A year ago, Eldridge-Squire and his family purchased the 238-acre property, long known for its grass-fed cattle and pigs, its subscription deliveries of meat and organic vegetables and its regular farm events for city folk. The new owners plan to retain all those components, including free weekend farm tours and paid events like the October Pumpkins on Pikes, where lit jack-o’-lanterns are placed at dusk on poles in a field outside the spacious event barn.
“We want it to be a destination,” said Eldridge-Squire, who lives on the ranch with wife, Oona Eldridge-Squire, their young son, Rowan, and father-in-law Mark Squire, a partner in Good Earth grocery stores in Marin County. “We want families to come out to enjoy our farm, our land.”
Sonoma County has long attracted visitors to its farms to cut a Christmas tree, pick a pumpkin or buy produce at a farm stand. But agriculture leaders, particularly the younger among them, today are exploring new business opportunities in an era when the county has garnered a reputation for premium food and wine and when so many visitors want to enjoy special experiences on their getaways here. It will also serve them, they say, to have urban dwellers better understand where their food comes from.
“They want an adventure,” said Stephanie Larson, the county director for the UC Cooperative Extension. “That’s the big thing now.”
Larson is exploring with local tourism officials how to get tour groups and members of visiting business conferences to take a day exploring the county’s farms and food producers. For example, she said, such tours might include the chance to milk a cow, make cheese and have a farm-fresh lunch and a glass of wine.
Visitors hoping to set foot in farm country this spring can do so at the annual Farm Trails weekend on April 29-30. More than 40 farms and food producers, including Tara Firma Farms, will open their operations for the “Blossoms, Bees & Barnyard Babies” weekend. The event’s visitors can pet critters, buy products and take tours that focus on the growing of crops and animals.
By most accounts, the county’s farm tourism efforts remain fledgling. Ag leaders maintain that paid food tours, farm stays and private events could help farmers, just as on-farm food production, farmers markets and subscription food box sales have added to the bottom line.
“The new farm model is going to involve all of the above,” said Lynda Hopkins, a Sonoma County supervisor and a partner with husband Emmett Hopkins in the relatively new Foggy River Farm southwest of Windsor.
The county has a long tradition of attracting visitors to take in the spring apple blossoms in west county and other farm experiences, Hopkins said. But new opportunities mean that today’s farmers “are going to have to think out of the box.”
And, ag leaders say, farmers already have a model to follow in the county: the wine industry.
“It is the standard in this region of how agritourism works,” Sonoma State University economist Robert Eyler told attendees this February at an agritourism conference held in Petaluma.

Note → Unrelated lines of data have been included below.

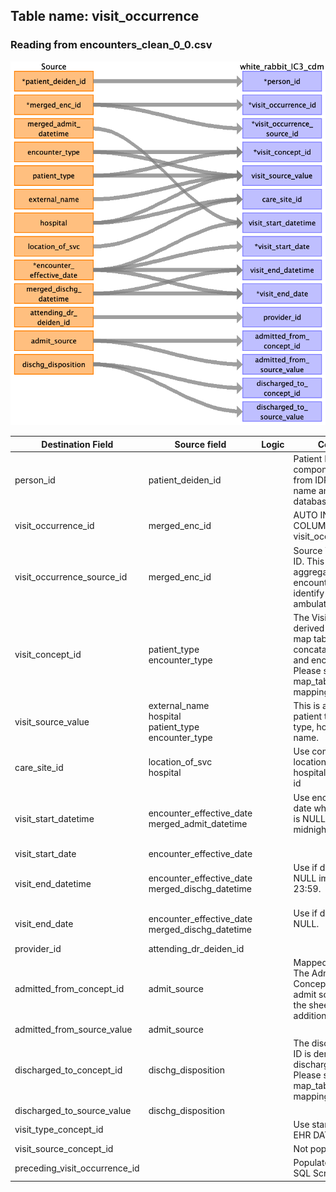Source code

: ## Table name: visit_occurrence

### Reading from encounters_clean_0_0.csv

![](../md_files/image4.png)

| Destination Field | Source field | Logic | Comment field |
| --- | --- | --- | --- |
| person_id | patient_deiden_id |  | Patient ID is the numeric component of the souce ID from IDR after the project name and deidentification database intialization date.<br /> |
| visit_occurrence_id | merged_enc_id |  | AUTO INCREMENT COLUMN based on visit_occurrence_source_id<br /> |
| visit_occurrence_source_id | merged_enc_id |  | Source Visit Occurrence ID. This represents an aggregated encounter_deiden_id for identify hospital and ambulatory episodes. |
| visit_concept_id | patient_type<br />encounter_type |  | The Visit Concept ID is derived from a curated map table based on the concatation of the patient and encounter types. Please see the sheet map_table for additional mapping details. |
| visit_source_value | external_name<br />hospital<br />patient_type<br />encounter_type |  | This is a combination of patient type, encounter type, hospital, and external name. |
| care_site_id | location_of_svc<br />hospital |  | Use combination of location_of_svc and hospital to lookup care site id |
| visit_start_datetime | encounter_effective_date<br />merged_admit_datetime |  | Use encounter effective date when admit_datetime is NULL and default to midnight.<br /><br /> |
| visit_start_date | encounter_effective_date |  |  |
| visit_end_datetime | encounter_effective_date<br />merged_dischg_datetime |  | Use if discharge date is NULL impute time as 23:59.<br /><br /> |
| visit_end_date | encounter_effective_date<br />merged_dischg_datetime |  | Use if discharge date is NULL.<br /><br /> |
| provider_id | attending_dr_deiden_id |  |  |
| admitted_from_concept_id | admit_source |  | Mapped using curated<br />The Admitted FROM Concept ID is derived from admit source. Please see the sheet map_table for additional mapping details. |
| admitted_from_source_value | admit_source |  |  |
| discharged_to_concept_id | dischg_disposition |  | The discharge to Concept ID is derived from discharge disposition. Please see the sheet map_table for additional mapping details.<br /> |
| discharged_to_source_value | dischg_disposition |  |  |
| visit_type_concept_id |  |  | Use standard concept for EHR DATA 32817. |
| visit_source_concept_id |  |  | Not populated |
| preceding_visit_occurrence_id |  |  | Populated at end of ETL by SQL Script. |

Over the last decade, the North Bay’s artisan cheese makers also have enjoyed success in attracting visitors, Eyler said, and companies in the wine and cheese sectors might benefit from working together on tourism because “they compliment each other.”
The agritourism conference, sponsored by the ?UC Cooperative Extensions in Marin and Sonoma counties, featured a Marin County dairy family that has branched out into both food production and special events to attract farm visitors.
The Giacomini family, which has been ranching on Tomales Bay since 1959, started to produce a classic blue style cheese in 2000 under its new Point Reyes Farmstead Cheese Company. Then in 2010, the family opened The Fork, a culinary education center on the ranch that offers classes, private dinners and tours.
“It’s about giving our guests a deeper connection about what farm-to-table means,” said Jill Giacomini Basch. She acknowledged the family looked to the winery world to help fashion The Fork’s offerings.
Marin County has another example of how to connect farms and tourists. Its West Marin Food and Farm Tours regularly takes a van load of visitors on trips to farms, bakeries, cheesemakers and oyster operations. Its “Flavors of West Marin Tour” costs $195 per person.